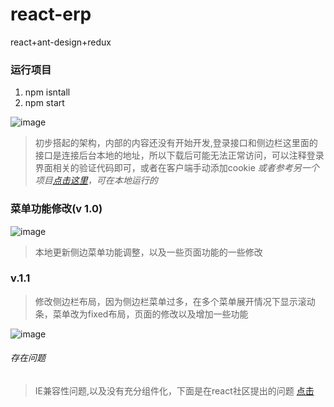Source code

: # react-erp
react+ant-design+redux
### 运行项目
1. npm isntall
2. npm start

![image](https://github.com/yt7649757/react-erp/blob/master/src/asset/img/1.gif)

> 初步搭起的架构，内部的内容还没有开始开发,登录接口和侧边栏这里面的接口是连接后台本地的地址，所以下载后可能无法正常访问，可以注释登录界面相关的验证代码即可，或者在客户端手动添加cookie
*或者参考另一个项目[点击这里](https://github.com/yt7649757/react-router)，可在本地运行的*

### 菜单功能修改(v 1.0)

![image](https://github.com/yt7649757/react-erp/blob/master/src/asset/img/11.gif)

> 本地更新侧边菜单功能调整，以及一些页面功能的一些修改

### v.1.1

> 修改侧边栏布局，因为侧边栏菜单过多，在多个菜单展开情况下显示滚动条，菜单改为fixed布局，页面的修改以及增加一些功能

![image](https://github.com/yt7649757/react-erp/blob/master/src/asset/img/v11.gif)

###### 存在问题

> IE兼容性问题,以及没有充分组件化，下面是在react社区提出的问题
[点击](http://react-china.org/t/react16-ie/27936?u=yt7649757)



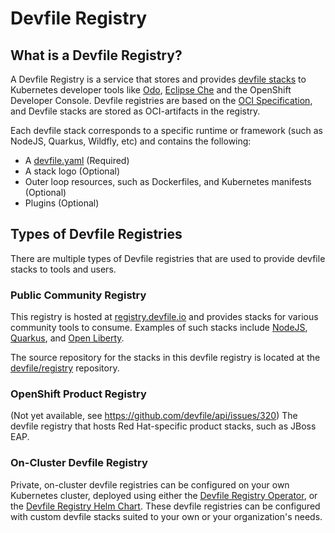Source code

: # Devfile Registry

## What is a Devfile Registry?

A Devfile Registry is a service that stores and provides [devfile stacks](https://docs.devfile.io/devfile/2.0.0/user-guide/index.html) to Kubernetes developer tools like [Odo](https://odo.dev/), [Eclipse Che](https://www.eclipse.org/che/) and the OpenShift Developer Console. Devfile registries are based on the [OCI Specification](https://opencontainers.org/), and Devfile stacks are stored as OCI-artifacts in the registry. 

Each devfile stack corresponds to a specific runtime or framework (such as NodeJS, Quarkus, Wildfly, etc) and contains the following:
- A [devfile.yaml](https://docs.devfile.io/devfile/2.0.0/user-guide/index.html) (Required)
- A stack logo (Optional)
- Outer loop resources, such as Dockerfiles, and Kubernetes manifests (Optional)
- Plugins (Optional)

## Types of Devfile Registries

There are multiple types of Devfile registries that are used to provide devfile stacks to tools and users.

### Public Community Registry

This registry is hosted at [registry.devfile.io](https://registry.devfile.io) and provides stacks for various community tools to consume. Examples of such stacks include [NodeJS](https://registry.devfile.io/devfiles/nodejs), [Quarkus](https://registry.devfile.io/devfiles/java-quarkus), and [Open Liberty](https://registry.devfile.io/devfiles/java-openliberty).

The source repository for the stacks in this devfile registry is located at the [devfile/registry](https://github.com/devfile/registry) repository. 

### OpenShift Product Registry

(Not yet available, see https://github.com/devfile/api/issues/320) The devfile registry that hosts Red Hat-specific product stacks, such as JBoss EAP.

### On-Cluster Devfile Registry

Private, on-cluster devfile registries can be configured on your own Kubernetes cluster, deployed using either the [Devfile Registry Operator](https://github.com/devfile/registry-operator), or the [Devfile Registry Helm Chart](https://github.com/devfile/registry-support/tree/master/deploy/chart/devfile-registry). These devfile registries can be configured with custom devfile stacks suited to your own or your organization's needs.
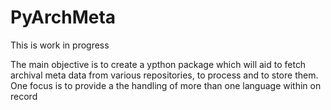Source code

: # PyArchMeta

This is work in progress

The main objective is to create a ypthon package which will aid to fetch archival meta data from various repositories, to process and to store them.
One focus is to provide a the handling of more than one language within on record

#### TASK DETAILS:
The result should be the full material above, word for word, with its pictures omitted.

#### TASK RESULT:
Source code

: # react-erp
react+ant-design+redux
### 运行项目
1. npm isntall
2. npm start

![image](https://github.com/yt7649757/react-erp/blob/master/src/asset/img/1.gif)

> 初步搭起的架构，内部的内容还没有开始开发,登录接口和侧边栏这里面的接口是连接后台本地的地址，所以下载后可能无法正常访问，可以注释登录界面相关的验证代码即可，或者在客户端手动添加cookie
*或者参考另一个项目[点击这里](https://github.com/yt7649757/react-router)，可在本地运行的*

### 菜单功能修改(v 1.0)

![image](https://github.com/yt7649757/react-erp/blob/master/src/asset/img/11.gif)

> 本地更新侧边菜单功能调整，以及一些页面功能的一些修改

### v.1.1

> 修改侧边栏布局，因为侧边栏菜单过多，在多个菜单展开情况下显示滚动条，菜单改为fixed布局，页面的修改以及增加一些功能

![image](https://github.com/yt7649757/react-erp/blob/master/src/asset/img/v11.gif)

###### 存在问题

> IE兼容性问题,以及没有充分组件化，下面是在react社区提出的问题
[点击](http://react-china.org/t/react16-ie/27936?u=yt7649757)



Source code

: # Devfile Registry

## What is a Devfile Registry?

A Devfile Registry is a service that stores and provides [devfile stacks](https://docs.devfile.io/devfile/2.0.0/user-guide/index.html) to Kubernetes developer tools like [Odo](https://odo.dev/), [Eclipse Che](https://www.eclipse.org/che/) and the OpenShift Developer Console. Devfile registries are based on the [OCI Specification](https://opencontainers.org/), and Devfile stacks are stored as OCI-artifacts in the registry. 

Each devfile stack corresponds to a specific runtime or framework (such as NodeJS, Quarkus, Wildfly, etc) and contains the following:
- A [devfile.yaml](https://docs.devfile.io/devfile/2.0.0/user-guide/index.html) (Required)
- A stack logo (Optional)
- Outer loop resources, such as Dockerfiles, and Kubernetes manifests (Optional)
- Plugins (Optional)

## Types of Devfile Registries

There are multiple types of Devfile registries that are used to provide devfile stacks to tools and users.

### Public Community Registry

This registry is hosted at [registry.devfile.io](https://registry.devfile.io) and provides stacks for various community tools to consume. Examples of such stacks include [NodeJS](https://registry.devfile.io/devfiles/nodejs), [Quarkus](https://registry.devfile.io/devfiles/java-quarkus), and [Open Liberty](https://registry.devfile.io/devfiles/java-openliberty).

The source repository for the stacks in this devfile registry is located at the [devfile/registry](https://github.com/devfile/registry) repository. 

### OpenShift Product Registry

(Not yet available, see https://github.com/devfile/api/issues/320) The devfile registry that hosts Red Hat-specific product stacks, such as JBoss EAP.

### On-Cluster Devfile Registry

Private, on-cluster devfile registries can be configured on your own Kubernetes cluster, deployed using either the [Devfile Registry Operator](https://github.com/devfile/registry-operator), or the [Devfile Registry Helm Chart](https://github.com/devfile/registry-support/tree/master/deploy/chart/devfile-registry). These devfile registries can be configured with custom devfile stacks suited to your own or your organization's needs.
Source code

: # PyArchMeta

This is work in progress

The main objective is to create a ypthon package which will aid to fetch archival meta data from various repositories, to process and to store them.
One focus is to provide a the handling of more than one language within on record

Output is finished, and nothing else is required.